### Exercise goal
Return every line from the listing where the word "Camera" occurs.
START Source material
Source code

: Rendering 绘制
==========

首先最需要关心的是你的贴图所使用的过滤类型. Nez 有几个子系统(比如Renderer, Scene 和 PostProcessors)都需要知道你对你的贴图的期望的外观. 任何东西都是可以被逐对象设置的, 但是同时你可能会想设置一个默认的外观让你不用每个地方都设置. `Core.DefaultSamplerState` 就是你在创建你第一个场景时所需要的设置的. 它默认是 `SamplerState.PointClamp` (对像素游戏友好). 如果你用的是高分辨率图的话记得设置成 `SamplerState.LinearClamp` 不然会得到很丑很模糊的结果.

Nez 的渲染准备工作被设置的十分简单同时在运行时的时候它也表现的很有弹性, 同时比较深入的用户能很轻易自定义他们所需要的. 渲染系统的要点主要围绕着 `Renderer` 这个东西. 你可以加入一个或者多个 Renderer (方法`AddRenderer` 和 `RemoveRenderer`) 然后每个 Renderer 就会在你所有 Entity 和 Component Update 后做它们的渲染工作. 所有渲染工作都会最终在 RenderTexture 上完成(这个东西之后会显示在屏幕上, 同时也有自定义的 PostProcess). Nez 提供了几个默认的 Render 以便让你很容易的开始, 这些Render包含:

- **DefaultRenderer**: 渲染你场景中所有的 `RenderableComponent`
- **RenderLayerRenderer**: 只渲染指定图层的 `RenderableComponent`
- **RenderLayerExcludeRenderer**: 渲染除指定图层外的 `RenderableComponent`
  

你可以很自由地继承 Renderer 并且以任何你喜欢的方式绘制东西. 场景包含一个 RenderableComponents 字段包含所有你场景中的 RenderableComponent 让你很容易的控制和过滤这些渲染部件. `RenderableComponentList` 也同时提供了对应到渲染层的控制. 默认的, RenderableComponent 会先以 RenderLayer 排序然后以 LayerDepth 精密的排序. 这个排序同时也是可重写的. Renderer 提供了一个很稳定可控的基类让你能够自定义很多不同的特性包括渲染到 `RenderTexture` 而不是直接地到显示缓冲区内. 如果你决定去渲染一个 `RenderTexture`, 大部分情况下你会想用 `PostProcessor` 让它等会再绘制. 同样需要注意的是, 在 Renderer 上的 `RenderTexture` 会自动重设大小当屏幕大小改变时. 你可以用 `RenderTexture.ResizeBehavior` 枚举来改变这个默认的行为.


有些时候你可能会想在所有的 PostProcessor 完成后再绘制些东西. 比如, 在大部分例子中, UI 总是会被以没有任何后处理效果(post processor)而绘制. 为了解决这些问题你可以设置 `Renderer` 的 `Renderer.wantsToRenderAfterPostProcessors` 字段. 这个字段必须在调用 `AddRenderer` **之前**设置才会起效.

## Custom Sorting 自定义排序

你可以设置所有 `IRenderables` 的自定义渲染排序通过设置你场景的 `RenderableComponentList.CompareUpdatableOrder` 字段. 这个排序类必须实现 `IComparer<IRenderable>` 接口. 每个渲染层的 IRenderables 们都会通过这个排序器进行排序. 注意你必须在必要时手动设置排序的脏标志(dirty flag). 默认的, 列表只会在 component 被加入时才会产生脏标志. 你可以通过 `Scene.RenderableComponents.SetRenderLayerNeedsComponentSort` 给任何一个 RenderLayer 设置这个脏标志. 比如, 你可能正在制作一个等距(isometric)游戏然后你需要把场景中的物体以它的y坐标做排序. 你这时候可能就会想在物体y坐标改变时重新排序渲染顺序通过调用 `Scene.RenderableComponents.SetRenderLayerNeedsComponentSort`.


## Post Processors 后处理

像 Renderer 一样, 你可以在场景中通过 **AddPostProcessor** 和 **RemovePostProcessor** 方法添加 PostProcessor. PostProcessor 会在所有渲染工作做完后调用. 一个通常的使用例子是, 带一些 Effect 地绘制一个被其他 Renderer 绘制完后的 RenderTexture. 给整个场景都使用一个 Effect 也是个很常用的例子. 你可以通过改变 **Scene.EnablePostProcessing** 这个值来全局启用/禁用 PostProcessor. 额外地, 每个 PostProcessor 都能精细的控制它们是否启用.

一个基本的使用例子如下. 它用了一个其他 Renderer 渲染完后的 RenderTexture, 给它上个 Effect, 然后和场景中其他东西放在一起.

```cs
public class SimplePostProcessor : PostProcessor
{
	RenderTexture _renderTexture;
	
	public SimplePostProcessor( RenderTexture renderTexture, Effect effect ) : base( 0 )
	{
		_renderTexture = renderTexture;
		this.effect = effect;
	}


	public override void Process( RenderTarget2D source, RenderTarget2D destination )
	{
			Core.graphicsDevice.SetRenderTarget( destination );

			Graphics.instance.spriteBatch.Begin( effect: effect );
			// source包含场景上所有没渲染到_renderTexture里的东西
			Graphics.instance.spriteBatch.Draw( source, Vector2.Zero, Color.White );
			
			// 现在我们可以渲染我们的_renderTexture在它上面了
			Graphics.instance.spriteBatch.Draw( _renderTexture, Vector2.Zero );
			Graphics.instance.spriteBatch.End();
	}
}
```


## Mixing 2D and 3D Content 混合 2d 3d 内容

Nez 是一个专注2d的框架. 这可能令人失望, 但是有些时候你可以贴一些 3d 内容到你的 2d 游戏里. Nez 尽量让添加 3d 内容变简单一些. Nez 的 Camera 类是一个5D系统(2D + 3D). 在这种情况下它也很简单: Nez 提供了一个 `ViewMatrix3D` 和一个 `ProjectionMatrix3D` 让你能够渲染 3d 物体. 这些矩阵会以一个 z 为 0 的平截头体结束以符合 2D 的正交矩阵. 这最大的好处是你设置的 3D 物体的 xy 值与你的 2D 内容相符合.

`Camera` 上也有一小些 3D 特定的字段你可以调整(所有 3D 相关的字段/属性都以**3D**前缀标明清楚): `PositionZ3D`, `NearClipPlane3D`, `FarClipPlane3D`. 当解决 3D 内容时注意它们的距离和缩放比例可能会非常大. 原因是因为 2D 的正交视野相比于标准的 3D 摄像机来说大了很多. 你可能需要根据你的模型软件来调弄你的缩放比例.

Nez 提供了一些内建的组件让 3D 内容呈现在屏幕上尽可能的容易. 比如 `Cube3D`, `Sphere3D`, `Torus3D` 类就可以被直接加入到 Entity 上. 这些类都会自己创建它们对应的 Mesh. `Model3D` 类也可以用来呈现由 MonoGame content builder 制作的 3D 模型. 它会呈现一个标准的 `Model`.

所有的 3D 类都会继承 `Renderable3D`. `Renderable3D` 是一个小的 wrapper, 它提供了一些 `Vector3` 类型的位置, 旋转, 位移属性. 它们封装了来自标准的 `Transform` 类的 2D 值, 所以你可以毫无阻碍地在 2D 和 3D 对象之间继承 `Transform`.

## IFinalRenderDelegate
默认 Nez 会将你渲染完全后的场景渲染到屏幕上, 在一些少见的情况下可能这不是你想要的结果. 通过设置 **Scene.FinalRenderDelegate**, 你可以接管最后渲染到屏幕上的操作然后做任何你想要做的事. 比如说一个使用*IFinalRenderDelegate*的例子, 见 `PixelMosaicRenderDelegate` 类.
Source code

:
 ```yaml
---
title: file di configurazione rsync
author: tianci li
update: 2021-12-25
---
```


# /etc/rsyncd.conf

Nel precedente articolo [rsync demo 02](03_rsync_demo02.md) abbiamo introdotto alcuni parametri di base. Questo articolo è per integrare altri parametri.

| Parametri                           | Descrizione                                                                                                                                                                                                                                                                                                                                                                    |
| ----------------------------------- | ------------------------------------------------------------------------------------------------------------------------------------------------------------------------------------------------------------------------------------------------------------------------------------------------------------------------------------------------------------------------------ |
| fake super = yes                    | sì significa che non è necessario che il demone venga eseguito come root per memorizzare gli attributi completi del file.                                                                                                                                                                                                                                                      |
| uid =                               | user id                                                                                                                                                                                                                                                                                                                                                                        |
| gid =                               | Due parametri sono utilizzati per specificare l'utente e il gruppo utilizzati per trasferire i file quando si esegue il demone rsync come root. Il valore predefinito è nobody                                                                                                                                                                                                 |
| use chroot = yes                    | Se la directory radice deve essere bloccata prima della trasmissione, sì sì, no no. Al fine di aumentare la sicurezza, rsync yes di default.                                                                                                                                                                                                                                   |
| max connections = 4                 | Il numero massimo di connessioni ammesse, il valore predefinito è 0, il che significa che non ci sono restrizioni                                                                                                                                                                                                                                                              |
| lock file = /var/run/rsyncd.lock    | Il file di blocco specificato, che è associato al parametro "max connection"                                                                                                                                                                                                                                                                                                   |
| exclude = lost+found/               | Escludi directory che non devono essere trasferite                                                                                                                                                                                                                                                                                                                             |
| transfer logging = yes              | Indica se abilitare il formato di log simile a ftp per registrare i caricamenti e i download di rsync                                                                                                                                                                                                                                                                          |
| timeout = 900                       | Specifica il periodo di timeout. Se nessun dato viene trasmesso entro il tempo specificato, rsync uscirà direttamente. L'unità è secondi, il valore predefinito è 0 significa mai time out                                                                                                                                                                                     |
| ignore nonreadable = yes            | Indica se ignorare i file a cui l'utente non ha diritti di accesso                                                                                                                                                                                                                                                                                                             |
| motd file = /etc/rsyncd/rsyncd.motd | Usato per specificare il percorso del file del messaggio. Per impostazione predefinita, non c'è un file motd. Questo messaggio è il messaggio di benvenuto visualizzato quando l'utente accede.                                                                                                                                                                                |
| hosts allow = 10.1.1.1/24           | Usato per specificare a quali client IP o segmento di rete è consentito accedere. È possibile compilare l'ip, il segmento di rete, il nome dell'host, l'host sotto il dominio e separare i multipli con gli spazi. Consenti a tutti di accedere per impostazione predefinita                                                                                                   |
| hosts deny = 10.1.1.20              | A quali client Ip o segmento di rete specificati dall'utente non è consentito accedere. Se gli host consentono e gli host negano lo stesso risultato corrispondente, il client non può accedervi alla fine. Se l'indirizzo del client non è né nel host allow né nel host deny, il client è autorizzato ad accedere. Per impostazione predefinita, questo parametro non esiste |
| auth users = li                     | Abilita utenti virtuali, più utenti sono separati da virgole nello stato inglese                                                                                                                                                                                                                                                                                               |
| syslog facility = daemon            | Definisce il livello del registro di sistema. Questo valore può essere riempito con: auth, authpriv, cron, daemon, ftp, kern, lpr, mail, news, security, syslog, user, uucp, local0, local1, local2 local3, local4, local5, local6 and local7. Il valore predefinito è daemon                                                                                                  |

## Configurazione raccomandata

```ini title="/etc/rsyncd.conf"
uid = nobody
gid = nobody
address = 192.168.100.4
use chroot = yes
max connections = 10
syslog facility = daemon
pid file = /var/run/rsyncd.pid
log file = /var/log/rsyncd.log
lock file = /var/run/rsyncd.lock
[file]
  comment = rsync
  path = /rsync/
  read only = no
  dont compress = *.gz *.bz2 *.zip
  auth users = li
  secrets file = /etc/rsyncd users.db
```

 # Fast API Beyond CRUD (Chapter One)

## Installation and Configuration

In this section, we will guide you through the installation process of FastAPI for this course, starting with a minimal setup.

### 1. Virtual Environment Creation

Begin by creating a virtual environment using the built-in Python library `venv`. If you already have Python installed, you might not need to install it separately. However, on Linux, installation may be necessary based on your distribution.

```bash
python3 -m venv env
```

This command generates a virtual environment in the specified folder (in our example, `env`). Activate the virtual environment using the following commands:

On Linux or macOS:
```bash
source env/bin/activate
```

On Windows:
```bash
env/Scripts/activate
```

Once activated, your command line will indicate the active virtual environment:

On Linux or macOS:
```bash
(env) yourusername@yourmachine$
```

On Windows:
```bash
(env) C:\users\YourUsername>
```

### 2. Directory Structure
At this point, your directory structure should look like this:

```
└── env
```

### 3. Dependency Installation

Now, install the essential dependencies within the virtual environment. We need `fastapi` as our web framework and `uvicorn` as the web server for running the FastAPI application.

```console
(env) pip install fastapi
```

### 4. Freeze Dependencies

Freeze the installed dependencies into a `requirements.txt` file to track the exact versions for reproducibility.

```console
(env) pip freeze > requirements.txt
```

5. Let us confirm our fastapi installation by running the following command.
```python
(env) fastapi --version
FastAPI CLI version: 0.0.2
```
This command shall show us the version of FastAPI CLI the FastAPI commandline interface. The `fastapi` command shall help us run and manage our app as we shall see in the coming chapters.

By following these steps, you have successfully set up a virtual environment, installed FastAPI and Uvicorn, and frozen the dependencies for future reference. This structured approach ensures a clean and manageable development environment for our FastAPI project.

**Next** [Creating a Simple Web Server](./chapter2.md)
END Source material
### Solution for this problem
Nez 是一个专注2d的框架. 这可能令人失望, 但是有些时候你可以贴一些 3d 内容到你的 2d 游戏里. Nez 尽量让添加 3d 内容变简单一些. Nez 的 Camera 类是一个5D系统(2D + 3D). 在这种情况下它也很简单: Nez 提供了一个 `ViewMatrix3D` 和一个 `ProjectionMatrix3D` 让你能够渲染 3d 物体. 这些矩阵会以一个 z 为 0 的平截头体结束以符合 2D 的正交矩阵. 这最大的好处是你设置的 3D 物体的 xy 值与你的 2D 内容相符合.
`Camera` 上也有一小些 3D 特定的字段你可以调整(所有 3D 相关的字段/属性都以**3D**前缀标明清楚): `PositionZ3D`, `NearClipPlane3D`, `FarClipPlane3D`. 当解决 3D 内容时注意它们的距离和缩放比例可能会非常大. 原因是因为 2D 的正交视野相比于标准的 3D 摄像机来说大了很多. 你可能需要根据你的模型软件来调弄你的缩放比例.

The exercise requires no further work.